Hay un plano en que esto se conceptualiza, no obstante. Allí donde, mientras transitan por las calles de Caibarién, Roxana Rojo y Adela se cruzan; la segunda se detiene y mira a cámara. En plano general, sobre el muro a sus espaldas, una pintada borrosa del rostro de Fidel y el texto “Recio como el caguairán”.

"Adela". Still del documental "Villa Rosa".
“Adela”. Still del documental “Villa Rosa”.

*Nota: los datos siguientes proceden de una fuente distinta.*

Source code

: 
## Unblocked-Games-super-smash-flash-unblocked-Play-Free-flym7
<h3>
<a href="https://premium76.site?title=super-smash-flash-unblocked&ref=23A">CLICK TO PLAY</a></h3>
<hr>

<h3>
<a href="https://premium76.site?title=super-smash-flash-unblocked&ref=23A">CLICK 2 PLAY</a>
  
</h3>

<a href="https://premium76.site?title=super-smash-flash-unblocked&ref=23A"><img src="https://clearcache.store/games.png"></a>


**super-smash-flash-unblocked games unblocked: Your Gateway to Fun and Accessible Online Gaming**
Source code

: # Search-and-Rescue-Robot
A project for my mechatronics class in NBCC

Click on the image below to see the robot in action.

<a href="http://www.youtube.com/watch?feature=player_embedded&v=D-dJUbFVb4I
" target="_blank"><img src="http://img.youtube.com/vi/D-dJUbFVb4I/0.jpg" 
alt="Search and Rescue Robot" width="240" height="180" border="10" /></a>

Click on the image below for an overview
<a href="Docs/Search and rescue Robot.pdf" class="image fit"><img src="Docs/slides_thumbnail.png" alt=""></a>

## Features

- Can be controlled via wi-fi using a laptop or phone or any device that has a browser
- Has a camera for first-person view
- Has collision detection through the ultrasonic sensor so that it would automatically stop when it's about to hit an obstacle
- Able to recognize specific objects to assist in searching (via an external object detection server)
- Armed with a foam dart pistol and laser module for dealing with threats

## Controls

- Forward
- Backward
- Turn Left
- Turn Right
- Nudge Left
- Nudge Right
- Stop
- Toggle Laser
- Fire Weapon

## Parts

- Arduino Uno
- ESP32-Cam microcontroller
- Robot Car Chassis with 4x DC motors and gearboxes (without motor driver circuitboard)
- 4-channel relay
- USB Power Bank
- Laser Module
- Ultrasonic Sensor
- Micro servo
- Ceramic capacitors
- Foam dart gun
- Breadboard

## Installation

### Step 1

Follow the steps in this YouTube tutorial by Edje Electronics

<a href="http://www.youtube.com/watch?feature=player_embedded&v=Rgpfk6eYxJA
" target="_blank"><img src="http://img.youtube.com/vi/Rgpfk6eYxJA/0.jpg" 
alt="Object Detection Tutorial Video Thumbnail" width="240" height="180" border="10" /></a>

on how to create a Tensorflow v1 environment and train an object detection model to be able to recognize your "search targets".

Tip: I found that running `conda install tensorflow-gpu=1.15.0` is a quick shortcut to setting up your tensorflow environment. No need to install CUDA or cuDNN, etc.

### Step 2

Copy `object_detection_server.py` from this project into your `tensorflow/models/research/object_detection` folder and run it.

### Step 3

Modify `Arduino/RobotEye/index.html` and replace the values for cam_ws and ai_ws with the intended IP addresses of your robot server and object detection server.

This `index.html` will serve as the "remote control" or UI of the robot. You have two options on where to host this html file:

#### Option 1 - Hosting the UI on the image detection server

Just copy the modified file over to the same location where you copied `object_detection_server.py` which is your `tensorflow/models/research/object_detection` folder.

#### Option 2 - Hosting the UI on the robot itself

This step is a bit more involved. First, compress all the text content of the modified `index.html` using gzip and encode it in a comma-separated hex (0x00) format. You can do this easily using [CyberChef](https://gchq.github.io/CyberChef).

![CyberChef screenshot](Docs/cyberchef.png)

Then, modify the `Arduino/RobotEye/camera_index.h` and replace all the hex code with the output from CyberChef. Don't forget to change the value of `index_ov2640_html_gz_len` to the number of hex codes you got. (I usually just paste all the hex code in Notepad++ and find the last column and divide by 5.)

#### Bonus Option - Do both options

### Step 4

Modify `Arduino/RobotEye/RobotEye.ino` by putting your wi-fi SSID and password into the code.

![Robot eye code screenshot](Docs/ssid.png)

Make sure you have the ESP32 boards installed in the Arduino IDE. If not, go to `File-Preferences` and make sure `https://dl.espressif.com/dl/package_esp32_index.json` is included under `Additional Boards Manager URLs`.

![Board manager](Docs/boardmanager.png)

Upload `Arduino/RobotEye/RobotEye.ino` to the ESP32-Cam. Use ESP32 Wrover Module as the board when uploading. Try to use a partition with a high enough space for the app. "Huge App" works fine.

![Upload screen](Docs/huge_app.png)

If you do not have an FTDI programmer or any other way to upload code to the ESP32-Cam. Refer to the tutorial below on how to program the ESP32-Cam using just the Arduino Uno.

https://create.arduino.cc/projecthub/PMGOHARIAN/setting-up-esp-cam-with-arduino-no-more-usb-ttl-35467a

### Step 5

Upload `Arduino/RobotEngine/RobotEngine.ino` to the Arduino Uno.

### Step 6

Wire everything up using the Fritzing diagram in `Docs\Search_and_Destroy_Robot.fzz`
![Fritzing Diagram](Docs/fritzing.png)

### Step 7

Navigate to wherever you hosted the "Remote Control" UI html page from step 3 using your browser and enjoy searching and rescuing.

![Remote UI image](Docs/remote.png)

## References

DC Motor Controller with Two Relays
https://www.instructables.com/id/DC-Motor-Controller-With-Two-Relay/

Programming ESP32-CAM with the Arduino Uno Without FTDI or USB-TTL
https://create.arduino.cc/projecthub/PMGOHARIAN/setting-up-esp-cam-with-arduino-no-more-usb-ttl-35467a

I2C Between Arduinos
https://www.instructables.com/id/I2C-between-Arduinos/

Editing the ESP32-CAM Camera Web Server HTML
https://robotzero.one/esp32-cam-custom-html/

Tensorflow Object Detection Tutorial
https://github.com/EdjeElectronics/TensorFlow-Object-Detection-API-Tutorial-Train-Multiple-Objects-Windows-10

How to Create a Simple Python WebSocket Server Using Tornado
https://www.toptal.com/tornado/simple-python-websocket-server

No puedo dejar de confesar que Villa Rosa tiene para mí un costado de desgarramiento. Porque uno de sus personajes, apenas un sujeto episódico, es sangre de mi sangre. Cuando era niño, ese primo paterno fue origen de una leyenda negra en mi familia. Gente de campo, de poca cultura y demasiados prejuicios, el niño “flojito”, dado a la pintura y “pájaro de nacimiento”, era la comidilla de todos. Fue repudiado, estuvo preso y dio con sus huesos en la provincia vecina. Últimamente hablamos por teléfono a menudo, pero no nos vemos hace más de veinte años. Descubrir la voz que me saluda al otro lado de la línea en la pantalla, ver en su cuerpo envejecido la reminiscencia de la figura de mi abuela, me ha provocado un sobrecogimiento profundo: ha tenido que ser el cine quien volviera a reunirnos.